As Giles et al. (Lee Giles, Lawrence, and Tsoi Citation2001) explained, challenges faced in stock predicting include small sample size, high noise, non-stationarity, and non-linearity of the market, which is related to a number of factors, including political events, market news, quarterly earning reports, conflicting trading behavior, etc. Traders often rely on technical indicators based on stock data that can be collected on a daily basis. Despite the availability of these indicators, it is often difficult to achieve satisfactory prediction accuracy in the actual stock market. In fact, the high level of noise in the financial market makes it hard even for professional investors to predict price movements using public information. Financial experts still argue about whether financial time series are predictable, while researchers are already proposing various prediction models and developing different trading strategies based on those models. Prior studies demonstrated that artificial intelligence (AI) approaches, especially neural-network approaches, are helpful in stock prediction. For example, Saad, Prokhorov, and Wunsch (Citation1998) compared three neural networks to predict stock trends while the focus was on limiting the false alarm rate. The networks used in the experiments were time delay, recurrent, and probabilistic neural networks. They declared feasible results on all the networks. Likewise, a number of researchers have utilized feed-forward neural networks and recurrent neural networks for forecasting and modeling financial markets (Lee Citation2006; Lin, Yang, and Song Citation2009; Mostajabi, Yadollahpour, and Shakhnarovich Citation2015; Pui Cheong Fung, Yu, and Lam Citation2003; Schumaker and Chen Citation2009; Tsai and Hsiao Citation2010).

A practical issue arises when applying neural networks in stock prediction. The stock market is highly complicated and multifaceted and is easily affected by economical and political factors. Some researchers take technical indices and qualitative factors into account in stock market precollected through python interfaceediction (Schumaker and Chen Citation2009; Tsai and Hsiao Citation2010). Other researchers use news articles to extract information and knowledge to help them analyze the stock market (Hao Citation2010; Kim and Chun Citation1998). However, it is often difficult for investors to collect these auxiliary data for further analysis. On the other hand, historical stock prices of multiple granularities are easily acquired through open interfaces on the internet. We believe that long-term stock price movements can reflect outlier factors to a large extent, making it possible to predict stock price based only on historical prices. In this paper, we show that this method gives excellent results in prediction accuracy and is feasible to make money in the actual stock market.

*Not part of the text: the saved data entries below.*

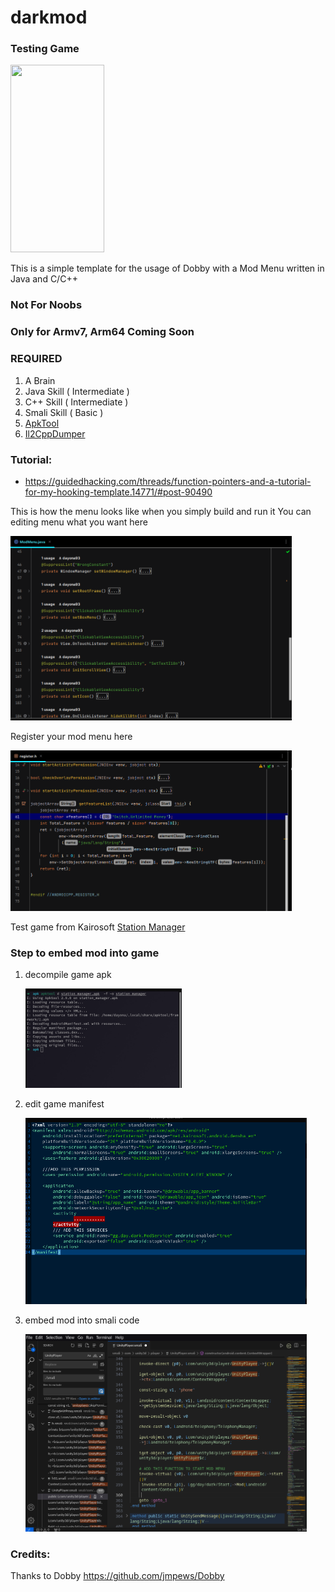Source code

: # **darkmod**

### Testing Game

<img src='screenshot/khack.gif' width='150' height="300" alt="">


This is a simple template for the usage of Dobby with a Mod Menu written in Java and C/C++

### Not For Noobs

### Only for Armv7, Arm64 Coming Soon

### REQUIRED

1. A Brain
2. Java Skill ( Intermediate )
3. C++ Skill ( Intermediate )
4. Smali Skill ( Basic )
5. [ApkTool](https://github.com/dayonaart/darkmod/blob/main/tools/apktool.jar)
6. [Il2CppDumper](https://github.com/dayonaart/darkmod/blob/main/tools/Il2CppDumper.zip)

### Tutorial:

* https://guidedhacking.com/threads/function-pointers-and-a-tutorial-for-my-hooking-template.14771/#post-90490

This is how the menu looks like when you simply build and run it
You can editing menu what you want here

<img src='screenshot/mcode.png' width='450' alt="">

Register your mod menu here

<img src='screenshot/register.png' width='450' alt="">


Test game from Kairosoft
<a href="https://happymod.com/station-manager-app-mod/net.kairosoft.android.densha_en/original-download.html" title="Station Manager">
Station Manager</a>

### Step to embed mod into game

1. decompile game apk

   <img src='screenshot/apktool_d.png' width='250' alt="">

2. edit game manifest

   <img src='screenshot/edit_mani.png' width='450' alt="">
3. embed mod into smali code

   <img src='screenshot/add_start_smali.png' width='450' alt="">

### Credits:

Thanks to Dobby https://github.com/jmpews/Dobby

Another issue in predicting stock price using neural networks is the choice of sample size, which is determined by real-world transaction records over a certain period. On one hand, a smaller sample size refers to a shorter period of transaction records and could be insufficient for training a prediction model; on the other hand, a large sample size increases the uncertainty of the financial environment during the sample period. For instance, the development of a country’s stock market is closely related to the country’s economic development. When a country’s economic situation changes significantly, its stock market will be subject to violent fluctuations, which makes past experience inadequate to help predict the future of the stock market.

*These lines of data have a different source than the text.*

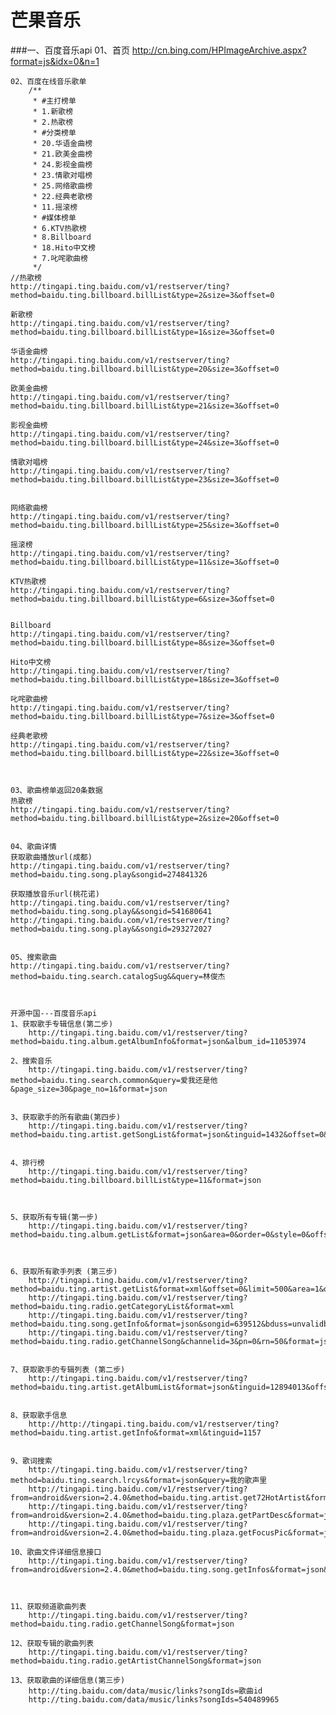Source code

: # 芒果音乐
###一、百度音乐api
	01、首页
		http://cn.bing.com/HPImageArchive.aspx?format=js&idx=0&n=1

	02、百度在线音乐歌单
	    /**
	     * #主打榜单
	     * 1.新歌榜
	     * 2.热歌榜
	     * #分类榜单
	     * 20.华语金曲榜
	     * 21.欧美金曲榜
	     * 24.影视金曲榜
	     * 23.情歌对唱榜
	     * 25.网络歌曲榜
	     * 22.经典老歌榜
	     * 11.摇滚榜
	     * #媒体榜单
	     * 6.KTV热歌榜
	     * 8.Billboard
	     * 18.Hito中文榜
	     * 7.叱咤歌曲榜
	     */
	//热歌榜
	http://tingapi.ting.baidu.com/v1/restserver/ting?method=baidu.ting.billboard.billList&type=2&size=3&offset=0
	
	新歌榜
	http://tingapi.ting.baidu.com/v1/restserver/ting?method=baidu.ting.billboard.billList&type=1&size=3&offset=0

	华语金曲榜
	http://tingapi.ting.baidu.com/v1/restserver/ting?method=baidu.ting.billboard.billList&type=20&size=3&offset=0

	欧美金曲榜
	http://tingapi.ting.baidu.com/v1/restserver/ting?method=baidu.ting.billboard.billList&type=21&size=3&offset=0

	影视金曲榜
	http://tingapi.ting.baidu.com/v1/restserver/ting?method=baidu.ting.billboard.billList&type=24&size=3&offset=0

	情歌对唱榜
	http://tingapi.ting.baidu.com/v1/restserver/ting?method=baidu.ting.billboard.billList&type=23&size=3&offset=0


	网络歌曲榜
	http://tingapi.ting.baidu.com/v1/restserver/ting?method=baidu.ting.billboard.billList&type=25&size=3&offset=0

	摇滚榜
	http://tingapi.ting.baidu.com/v1/restserver/ting?method=baidu.ting.billboard.billList&type=11&size=3&offset=0

	KTV热歌榜
	http://tingapi.ting.baidu.com/v1/restserver/ting?method=baidu.ting.billboard.billList&type=6&size=3&offset=0


	Billboard
	http://tingapi.ting.baidu.com/v1/restserver/ting?method=baidu.ting.billboard.billList&type=8&size=3&offset=0

	Hito中文榜
	http://tingapi.ting.baidu.com/v1/restserver/ting?method=baidu.ting.billboard.billList&type=18&size=3&offset=0

	叱咤歌曲榜
	http://tingapi.ting.baidu.com/v1/restserver/ting?method=baidu.ting.billboard.billList&type=7&size=3&offset=0

	经典老歌榜
	http://tingapi.ting.baidu.com/v1/restserver/ting?method=baidu.ting.billboard.billList&type=22&size=3&offset=0
	


	03、歌曲榜单返回20条数据
	热歌榜
	http://tingapi.ting.baidu.com/v1/restserver/ting?method=baidu.ting.billboard.billList&type=2&size=20&offset=0


	04、歌曲详情
	获取歌曲播放url(成都)
	http://tingapi.ting.baidu.com/v1/restserver/ting?method=baidu.ting.song.play&songid=274841326
	
	获取播放音乐url(桃花诺)
	http://tingapi.ting.baidu.com/v1/restserver/ting?method=baidu.ting.song.play&&songid=541680641
	http://tingapi.ting.baidu.com/v1/restserver/ting?method=baidu.ting.song.play&&songid=293272027


	05、搜索歌曲
	http://tingapi.ting.baidu.com/v1/restserver/ting?method=baidu.ting.search.catalogSug&&query=林俊杰



	开源中国---百度音乐api
	1、获取歌手专辑信息(第二步)
		http://tingapi.ting.baidu.com/v1/restserver/ting?method=baidu.ting.album.getAlbumInfo&format=json&album_id=11053974

	2、搜索音乐
		http://tingapi.ting.baidu.com/v1/restserver/ting?method=baidu.ting.search.common&query=爱我还是他&page_size=30&page_no=1&format=json

	
	3、获取歌手的所有歌曲(第四步)
		http://tingapi.ting.baidu.com/v1/restserver/ting?method=baidu.ting.artist.getSongList&format=json&tinguid=1432&offset=0&limits=30&order=2

	
	4、排行榜
		http://tingapi.ting.baidu.com/v1/restserver/ting?method=baidu.ting.billboard.billList&type=11&format=json


	
	5、获取所有专辑(第一步)
		http://tingapi.ting.baidu.com/v1/restserver/ting?method=baidu.ting.album.getList&format=json&area=0&order=0&style=0&offset=0&limit=10&is_recommend=1

	

	6、获取所有歌手列表 (第三步)
		http://tingapi.ting.baidu.com/v1/restserver/ting?method=baidu.ting.artist.getList&format=xml&offset=0&limit=500&area=1&order=1&sex=3&abc=0
		http://tingapi.ting.baidu.com/v1/restserver/ting?method=baidu.ting.radio.getCategoryList&format=xml
		http://tingapi.ting.baidu.com/v1/restserver/ting?method=baidu.ting.song.getInfo&format=json&songid=639512&bduss=unvalidbduss
		http://tingapi.ting.baidu.com/v1/restserver/ting?method=baidu.ting.radio.getChannelSong&channelid=3&pn=0&rn=50&format=json&key=34737226

	
	7、获取歌手的专辑列表 (第二步)
		http://tingapi.ting.baidu.com/v1/restserver/ting?method=baidu.ting.artist.getAlbumList&format=json&tinguid=12894013&offset=0&limits=10&order=1


	8、获取歌手信息
		http://http://tingapi.ting.baidu.com/v1/restserver/ting?method=baidu.ting.artist.getInfo&format=xml&tinguid=1157

	
	9、歌词搜索 
		http://tingapi.ting.baidu.com/v1/restserver/ting?method=baidu.ting.search.lrcys&format=json&query=我的歌声里
		http://tingapi.ting.baidu.com/v1/restserver/ting?from=android&version=2.4.0&method=baidu.ting.artist.get72HotArtist&format=json&order=1&offset=0&limit=50
		http://tingapi.ting.baidu.com/v1/restserver/ting?from=android&version=2.4.0&method=baidu.ting.plaza.getPartDesc&format=json
		http://tingapi.ting.baidu.com/v1/restserver/ting?from=android&version=2.4.0&method=baidu.ting.plaza.getFocusPic&format=json&limit=111

	10、歌曲文件详细信息接口
		http://tingapi.ting.baidu.com/v1/restserver/ting?from=android&version=2.4.0&method=baidu.ting.song.getInfos&format=json&songid=354387&ts=1354960702678&e=pOwOqqTY0fS5jmtSdOJBh4XW4rQHDI7EhrJgILD3Z%2FQ%3D&nw=1&bduss=

	

	11、获取频道歌曲列表
		http://tingapi.ting.baidu.com/v1/restserver/ting?method=baidu.ting.radio.getChannelSong&format=json

	12、获取专辑的歌曲列表 
		http://tingapi.ting.baidu.com/v1/restserver/ting?method=baidu.ting.radio.getArtistChannelSong&format=json

	13、获取歌曲的详细信息(第三步)
		http://ting.baidu.com/data/music/links?songIds=歌曲id
		http://ting.baidu.com/data/music/links?songIds=540489965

This paper seeks to find answers to the questions above. An automatic stock predicting model is proposed based on the deep-learning technique, namely deep belief network (DBN), and long short-term memory (LSTM). The prediction model is built upon intra-day stock data, where the purpose of using intra-day data instead of daily data is to enrich the sample information within a short period of time. In experiments carried out in Section 5, the model is trained on a 2-year training set, which eliminates the training data variance due to financial environment changes. The proposed model is composed of two deep-learning techniques: DBN is applied to extract daily features from raw stock intra-day data, and a LSTM neural network is then applied to predict the stock movements based on extracted features. At first, the DBN parameters are pre-trained via unsupervised learning using the raw input data. Next, both the DBN and LSTM are fine-tuned in a supervised manner, with labeled samples, using a back-propagation algorithm. The final output of the LSTM classifier is a binary vector that indicates the probability of the stock’s trend the next day.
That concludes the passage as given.